- Born: 27 August 1922 Auckland
- Died: 11 August 2009 (aged 87)
- Resting place: Archer Street Cemetery
- Other names: Dorothy Field Usher Potter
- Known for: first woman president of Ophthalmological Society of New Zealand; founder of the New Zealand Glaucoma Society

Academic background
- Alma mater: University of Otago

Academic work
- Institutions: Western Eye Hospital

= Dorothy Potter =

New Zealand ophthalmologist

Dorothy Field Usher Potter (27 August 1922 – 11 August 2009) was a New Zealand ophthalmic surgeon. She was the second woman ophthalmic surgeon in New Zealand, and the first woman president of the Ophthalmological Society of New Zealand.
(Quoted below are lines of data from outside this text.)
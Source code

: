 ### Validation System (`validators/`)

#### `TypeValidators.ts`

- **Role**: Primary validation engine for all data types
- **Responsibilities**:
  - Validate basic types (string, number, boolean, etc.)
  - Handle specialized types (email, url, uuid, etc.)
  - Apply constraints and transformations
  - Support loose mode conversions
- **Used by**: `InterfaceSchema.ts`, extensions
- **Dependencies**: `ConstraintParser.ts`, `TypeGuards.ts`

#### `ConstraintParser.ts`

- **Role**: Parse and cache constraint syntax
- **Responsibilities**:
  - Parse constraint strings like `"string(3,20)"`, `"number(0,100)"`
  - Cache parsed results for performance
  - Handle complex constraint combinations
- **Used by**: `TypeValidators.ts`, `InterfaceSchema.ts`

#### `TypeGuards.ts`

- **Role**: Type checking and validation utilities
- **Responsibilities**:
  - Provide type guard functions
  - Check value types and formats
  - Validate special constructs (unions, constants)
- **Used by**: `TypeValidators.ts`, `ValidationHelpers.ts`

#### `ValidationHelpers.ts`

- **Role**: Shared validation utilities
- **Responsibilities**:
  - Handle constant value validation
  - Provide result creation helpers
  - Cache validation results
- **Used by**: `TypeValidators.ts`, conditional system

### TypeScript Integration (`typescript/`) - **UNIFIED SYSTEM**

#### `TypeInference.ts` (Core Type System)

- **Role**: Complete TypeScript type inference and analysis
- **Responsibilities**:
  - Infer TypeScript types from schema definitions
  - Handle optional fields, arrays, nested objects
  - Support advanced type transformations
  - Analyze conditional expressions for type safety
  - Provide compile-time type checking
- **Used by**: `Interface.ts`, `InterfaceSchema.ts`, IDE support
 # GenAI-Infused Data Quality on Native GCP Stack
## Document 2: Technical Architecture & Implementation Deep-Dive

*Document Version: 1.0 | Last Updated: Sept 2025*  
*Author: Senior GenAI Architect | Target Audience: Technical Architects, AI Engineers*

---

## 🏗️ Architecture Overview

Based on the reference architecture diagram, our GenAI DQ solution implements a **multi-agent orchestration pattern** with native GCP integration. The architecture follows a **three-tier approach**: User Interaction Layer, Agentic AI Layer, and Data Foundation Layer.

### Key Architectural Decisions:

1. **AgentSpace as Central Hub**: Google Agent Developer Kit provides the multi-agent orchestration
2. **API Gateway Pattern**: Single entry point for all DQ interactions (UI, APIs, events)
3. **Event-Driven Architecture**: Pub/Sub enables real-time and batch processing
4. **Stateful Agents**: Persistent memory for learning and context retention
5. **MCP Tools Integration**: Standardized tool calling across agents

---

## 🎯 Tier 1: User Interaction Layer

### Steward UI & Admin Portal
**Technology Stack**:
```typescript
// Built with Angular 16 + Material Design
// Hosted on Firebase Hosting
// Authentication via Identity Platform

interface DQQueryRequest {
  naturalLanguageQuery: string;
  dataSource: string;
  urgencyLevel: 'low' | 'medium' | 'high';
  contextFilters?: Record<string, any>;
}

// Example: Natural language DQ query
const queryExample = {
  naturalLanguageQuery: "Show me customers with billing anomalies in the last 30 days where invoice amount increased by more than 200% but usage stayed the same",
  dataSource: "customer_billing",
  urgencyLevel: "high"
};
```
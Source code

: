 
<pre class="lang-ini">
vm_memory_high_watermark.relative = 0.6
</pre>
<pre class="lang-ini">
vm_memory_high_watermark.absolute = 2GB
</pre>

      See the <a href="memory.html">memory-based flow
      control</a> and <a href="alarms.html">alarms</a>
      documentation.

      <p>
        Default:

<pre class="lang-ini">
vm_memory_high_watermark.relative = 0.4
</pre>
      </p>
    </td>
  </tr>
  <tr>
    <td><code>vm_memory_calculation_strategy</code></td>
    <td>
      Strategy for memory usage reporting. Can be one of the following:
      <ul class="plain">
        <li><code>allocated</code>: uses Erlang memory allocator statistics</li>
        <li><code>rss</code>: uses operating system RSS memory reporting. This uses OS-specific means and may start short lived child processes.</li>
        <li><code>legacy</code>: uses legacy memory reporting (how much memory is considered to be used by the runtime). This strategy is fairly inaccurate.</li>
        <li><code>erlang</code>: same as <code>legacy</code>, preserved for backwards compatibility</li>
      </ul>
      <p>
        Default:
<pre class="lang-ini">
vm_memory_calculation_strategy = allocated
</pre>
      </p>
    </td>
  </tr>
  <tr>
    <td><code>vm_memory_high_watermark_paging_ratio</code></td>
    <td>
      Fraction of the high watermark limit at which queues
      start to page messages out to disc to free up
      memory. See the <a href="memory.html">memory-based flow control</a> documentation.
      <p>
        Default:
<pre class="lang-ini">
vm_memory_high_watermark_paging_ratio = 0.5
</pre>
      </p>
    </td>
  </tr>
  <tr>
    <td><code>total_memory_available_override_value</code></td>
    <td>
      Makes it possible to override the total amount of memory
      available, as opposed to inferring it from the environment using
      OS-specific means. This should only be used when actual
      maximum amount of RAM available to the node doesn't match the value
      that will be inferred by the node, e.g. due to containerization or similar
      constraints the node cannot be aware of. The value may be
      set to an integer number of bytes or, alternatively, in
== Early life and education ==
Born in Auckland in 1922, Potter's father was Victor Usher, a surgeon. She attended Hilltop School for Girls and Woodford House in Havelock North, before completing her medical intermediate studies at the University of Auckland. She then studied medicine at the University of Otago, graduating in 1948. Potter worked as a house-surgeon in Napier, where she developed her interest in ophthalmology. She studied for her Diploma in Ophthalmology at the Royal Westminster Eye Hospital (now Moorfields) and Central Eye Hospitals in London, where she worked with and came to admire Ida Mann, the first woman professor of ophthalmology in the UK. Potter was the second woman ophthalmic surgeon in New Zealand, after Caroline Stenhouse.

==Career==
Potter returned to New Zealand in 1953, after the accidental death of her father. She applied for a position at Auckland Hospital, but despite being short staffed they declined to employ a woman. She worked instead as a locum at Hamilton Hospital. She married farmer Charles Potter, on the condition that she did no housework, and kept the name Usher. Settling in Masterton, she found "the people of Masterton could not handle" her using her maiden name, and so from 1965 she was known by her married name. She worked in both Masterton and Wellington as a non-surgical ophthalmologist. An interest in glaucoma led Potter to conduct a research project with Ida Mann on glaucoma rates in Māori in the King Country, Bay of Plenty, East Cape, and Wairarapa, in comparison to African American and New Zealand Europeans. Potter established the New Zealand Glaucoma Society and a trust fund to promote glaucoma research. Potter worked as an examiner for the Civil Aviation Department and co-founded the New Zealand branch of the Australia and New Zealand Medical Aviation Society. Potter assisted in the re-creation of the Wellington branch of the Medical Women's Association in 1971.

Potter was among the first New Zealand ophthalmologist to fit contact lenses, and this led her to an interest in ocular allergies, which she published on.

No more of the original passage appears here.